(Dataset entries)
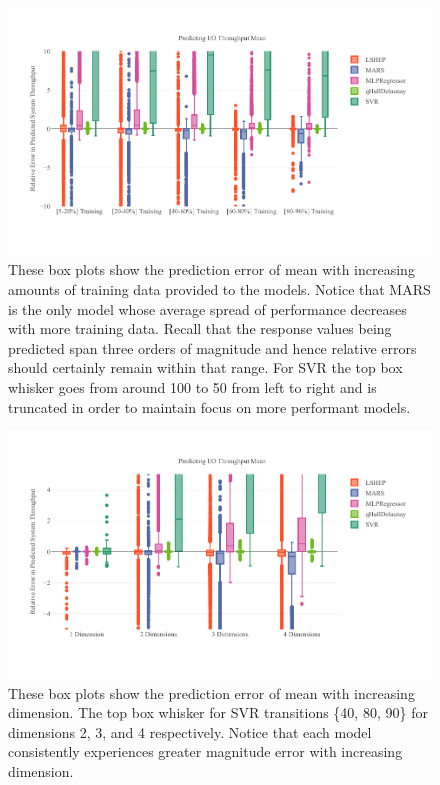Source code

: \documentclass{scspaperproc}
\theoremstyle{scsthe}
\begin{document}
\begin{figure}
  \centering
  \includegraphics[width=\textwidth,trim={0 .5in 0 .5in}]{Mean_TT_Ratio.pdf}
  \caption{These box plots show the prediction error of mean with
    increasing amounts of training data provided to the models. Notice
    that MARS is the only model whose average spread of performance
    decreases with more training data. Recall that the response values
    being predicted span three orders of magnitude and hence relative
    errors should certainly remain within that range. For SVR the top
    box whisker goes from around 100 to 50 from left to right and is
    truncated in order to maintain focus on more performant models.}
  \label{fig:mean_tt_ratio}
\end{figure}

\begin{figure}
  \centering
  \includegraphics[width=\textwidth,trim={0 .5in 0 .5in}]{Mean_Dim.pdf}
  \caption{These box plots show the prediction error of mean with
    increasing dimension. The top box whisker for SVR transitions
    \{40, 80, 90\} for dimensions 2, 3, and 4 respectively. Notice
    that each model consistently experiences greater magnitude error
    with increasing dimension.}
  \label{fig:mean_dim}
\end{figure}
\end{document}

* * *

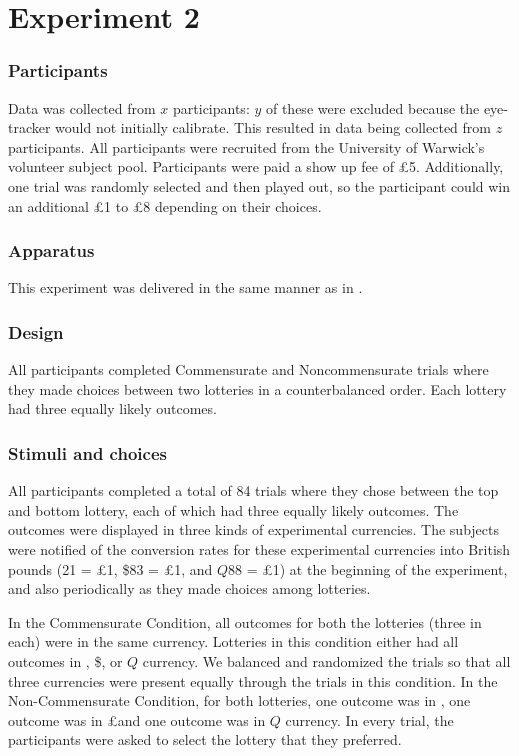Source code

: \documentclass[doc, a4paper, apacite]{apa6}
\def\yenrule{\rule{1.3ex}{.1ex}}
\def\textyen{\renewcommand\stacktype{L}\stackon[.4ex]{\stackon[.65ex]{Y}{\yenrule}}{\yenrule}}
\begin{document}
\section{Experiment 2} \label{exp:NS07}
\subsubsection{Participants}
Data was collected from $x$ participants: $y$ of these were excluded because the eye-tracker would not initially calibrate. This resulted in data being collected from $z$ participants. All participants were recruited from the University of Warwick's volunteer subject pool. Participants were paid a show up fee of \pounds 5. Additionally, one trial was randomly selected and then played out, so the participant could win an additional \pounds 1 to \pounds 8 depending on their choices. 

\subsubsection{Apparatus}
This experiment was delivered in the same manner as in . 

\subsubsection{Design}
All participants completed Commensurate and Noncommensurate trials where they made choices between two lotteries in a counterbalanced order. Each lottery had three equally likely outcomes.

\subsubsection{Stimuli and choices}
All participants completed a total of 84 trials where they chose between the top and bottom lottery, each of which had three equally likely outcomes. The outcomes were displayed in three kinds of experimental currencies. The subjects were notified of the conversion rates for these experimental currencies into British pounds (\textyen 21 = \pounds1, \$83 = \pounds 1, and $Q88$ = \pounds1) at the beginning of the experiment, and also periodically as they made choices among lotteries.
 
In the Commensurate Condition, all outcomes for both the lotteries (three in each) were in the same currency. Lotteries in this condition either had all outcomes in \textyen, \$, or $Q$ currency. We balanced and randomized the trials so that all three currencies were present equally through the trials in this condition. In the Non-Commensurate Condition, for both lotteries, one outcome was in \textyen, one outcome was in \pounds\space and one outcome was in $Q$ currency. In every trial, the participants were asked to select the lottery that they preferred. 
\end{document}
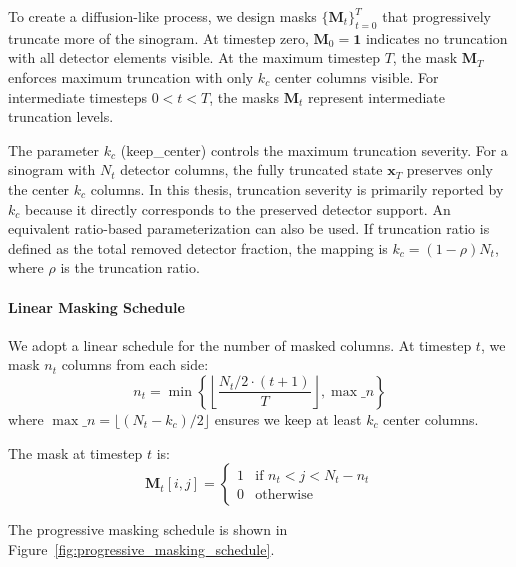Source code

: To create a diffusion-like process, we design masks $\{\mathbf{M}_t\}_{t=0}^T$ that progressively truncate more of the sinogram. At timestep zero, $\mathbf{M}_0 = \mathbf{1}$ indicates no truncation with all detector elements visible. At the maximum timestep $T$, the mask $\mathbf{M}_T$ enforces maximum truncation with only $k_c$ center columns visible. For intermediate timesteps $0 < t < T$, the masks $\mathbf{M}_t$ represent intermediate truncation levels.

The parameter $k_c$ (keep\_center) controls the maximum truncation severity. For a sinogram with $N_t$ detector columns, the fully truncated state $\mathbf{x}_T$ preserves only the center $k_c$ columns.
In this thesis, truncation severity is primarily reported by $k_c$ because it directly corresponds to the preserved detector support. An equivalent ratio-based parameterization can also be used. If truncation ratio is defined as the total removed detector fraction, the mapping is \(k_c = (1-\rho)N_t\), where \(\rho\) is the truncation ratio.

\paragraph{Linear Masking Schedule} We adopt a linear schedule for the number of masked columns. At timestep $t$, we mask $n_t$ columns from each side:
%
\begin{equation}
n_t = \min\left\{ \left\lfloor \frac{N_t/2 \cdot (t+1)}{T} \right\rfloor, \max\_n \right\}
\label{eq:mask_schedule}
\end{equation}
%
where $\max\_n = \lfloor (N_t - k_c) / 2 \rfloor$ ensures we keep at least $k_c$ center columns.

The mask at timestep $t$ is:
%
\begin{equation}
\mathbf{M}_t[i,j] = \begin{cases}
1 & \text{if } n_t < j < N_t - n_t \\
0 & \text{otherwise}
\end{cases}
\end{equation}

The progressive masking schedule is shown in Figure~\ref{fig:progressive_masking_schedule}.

▸ **Problem details**:
Only the lines above from the one with "adopt a linear" up to and including the one with "The progressive masking" should be repeated, exactly as written.

▸ **Task result**:
\paragraph{Linear Masking Schedule} We adopt a linear schedule for the number of masked columns. At timestep $t$, we mask $n_t$ columns from each side:
%
\begin{equation}
n_t = \min\left\{ \left\lfloor \frac{N_t/2 \cdot (t+1)}{T} \right\rfloor, \max\_n \right\}
\label{eq:mask_schedule}
\end{equation}
%
where $\max\_n = \lfloor (N_t - k_c) / 2 \rfloor$ ensures we keep at least $k_c$ center columns.

The mask at timestep $t$ is:
%
\begin{equation}
\mathbf{M}_t[i,j] = \begin{cases}
1 & \text{if } n_t < j < N_t - n_t \\
0 & \text{otherwise}
\end{cases}
\end{equation}

The progressive masking schedule is shown in Figure~\ref{fig:progressive_masking_schedule}.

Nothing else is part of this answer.